Selasa, 01 Januari 2008
Acute leukemia ,fact and problem
Reviewed by Dr Rachel Green, consultant haematologist
What is leukaemia?
Leukaemia, or blood cancer, is a disease of unknown cause where the bone marrow produces large numbers of abnormal cells. This means that the normal marrow is pushed into smaller and smaller areas, which results in fewer cells being produced and leads to some of the symptoms listed below.
There are many types of leukaemia and each of them is classified according to the exact cell type affected by the disease.
Chronic leukaemia is a slowly progressive form of leukaemia and tends to involve more mature cell types.
Acute leukaemia is rapidly progressive if not treated and involves more immature cells. It develops rapidly from the earliest forms of cells in the immature bone marrow cells (blasts). It requires urgent medical treatment but is generally responsive to chemotherapy.
Acute leukaemia is a rare disease that is more common in children and young people. However, their survival rate is better than in older people.
What are the symptoms of acute leukaemia?
* Sudden appearance of symptoms.
* An unnaturally pale complexion (anaemia).
* Pain in the joints. When children are affected, this is sometimes mistaken for growing pains.
* Repeated infections, such as sore throats.
* Acute leukaemia is also usually accompanied by nosebleeds and bruising easily, often without any kind of blow or fall.
If any of the above symptoms develop, it is advisable to consult a doctor. Parents are understandably afraid of leukaemia, but fortunately, the diagnosis often turns out to be something else entirely, as many other diseases have similar symptoms.

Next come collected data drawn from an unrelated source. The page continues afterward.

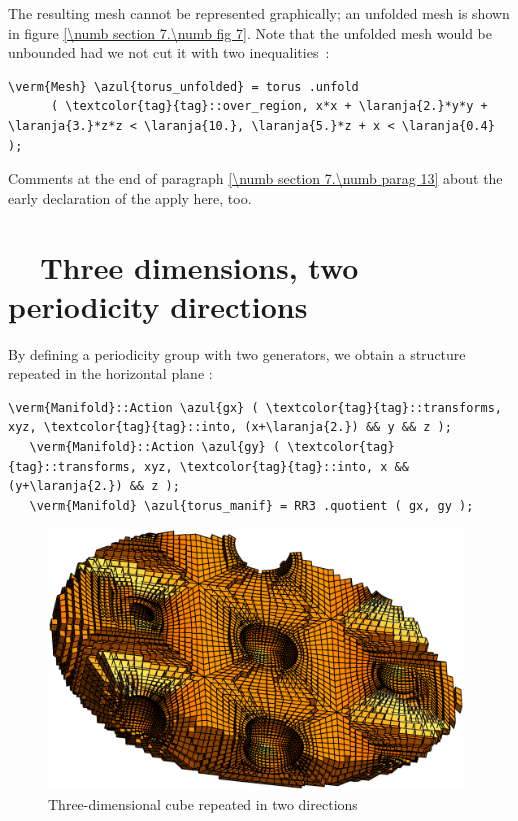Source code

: The resulting mesh cannot be represented graphically; an unfolded mesh is shown in
figure \ref{\numb section 7.\numb fig 7}.
Note that the unfolded mesh would be unbounded had we not cut it with two inequalities~:

\begin{Verbatim}[commandchars=\\\{\},formatcom=\small\tt,frame=single,
   label=parag-\ref{\numb section 7.\numb parag 11}.cpp,rulecolor=\color{moldura},
   baselinestretch=0.94,framesep=2mm                                             ]
   \verm{Mesh} \azul{torus_unfolded} = torus .unfold
      ( \textcolor{tag}{tag}::over_region, x*x + \laranja{2.}*y*y + \laranja{3.}*z*z < \laranja{10.}, \laranja{5.}*z + x < \laranja{0.4} );
\end{Verbatim}

Comments at the end of paragraph \ref{\numb section 7.\numb parag 13} about the early declaration of the
{\small\tt{}} {\small\tt{}} apply here, too.


\section{~~Three dimensions, two periodicity directions}\label{\numb section 7.\numb parag 12}

By defining a periodicity group with two generators, we obtain a structure repeated in the
horizontal plane :

\begin{Verbatim}[commandchars=\\\{\},formatcom=\small\tt,frame=single,
   label=parag-\ref{\numb section 7.\numb parag 12}.cpp,rulecolor=\color{moldura},
   baselinestretch=0.94,framesep=2mm                                             ]
   \verm{Manifold}::Action \azul{gx} ( \textcolor{tag}{tag}::transforms, xyz, \textcolor{tag}{tag}::into, (x+\laranja{2.}) && y && z );
   \verm{Manifold}::Action \azul{gy} ( \textcolor{tag}{tag}::transforms, xyz, \textcolor{tag}{tag}::into, x && (y+\laranja{2.}) && z );
   \verm{Manifold} \azul{torus_manif} = RR3 .quotient ( gx, gy );
\end{Verbatim}

\begin{figure}[ht] \centering
  \includegraphics[width=110mm]{torus-of-cubes-2d.eps}
  \caption{Three-dimensional cube repeated in two directions}
  \label{\numb section 7.\numb fig 8}
\end{figure}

How is acute leukaemia diagnosed?
Many forms of leukaemia can be diagnosed by blood tests. Commonly, the acute leukaemia cell (blasts) can be seen circulating in the blood.
A bone marrow test will also be performed to diagnose the type of cells involved, as this can help doctors decide on the best choice of treatment.
Acute leukaemia is usually easy to diagnose.
How is acute leukaemia treated?
Most patients with acute leukaemia will be referred to specialist units for investigation and treatment.
These days, medical treatments are extremely effective and an ever-increasing number of children and young people recover completely.
Treatment is usually with chemotherapy given through the veins. In most cases, chemotherapy is given in courses over four to six months. Each course lasts four to five days. Chemotherapy kills all fast dividing cells and this includes normal body cells as well as cancer cells.
The normal bone marrow is sensitive to chemotherapy and the blood counts may drop, making the patient vulnerable to infection and bleeding. This generally means that the patient has to remain in hospital for weeks following chemotherapy. However the blood counts will recover over time. Blood transfusions are likely to be given during this vulnerable period.
Chemotherapy can lead to hair loss, nausea, vomiting and diarrhoea. Doctors will give medicine to prevent or reduce the vomiting and diarrhoea. Hair loss is not permanent and hair re-grows after three to four months.
Sometimes a bone marrow transplant will also be recommended by the doctor. This is a way of giving larger doses of treatment. It is a very aggressive form of treatment and so is only recommended for young, fit patients. The cells used for this sort of treatment may be the patient's own, donated by a brother or sister or by an unrelated donor.
The medical treatment can be unpleasant. Recognising this, specialised hospital staff are trained to give as much help and support to patients as possible.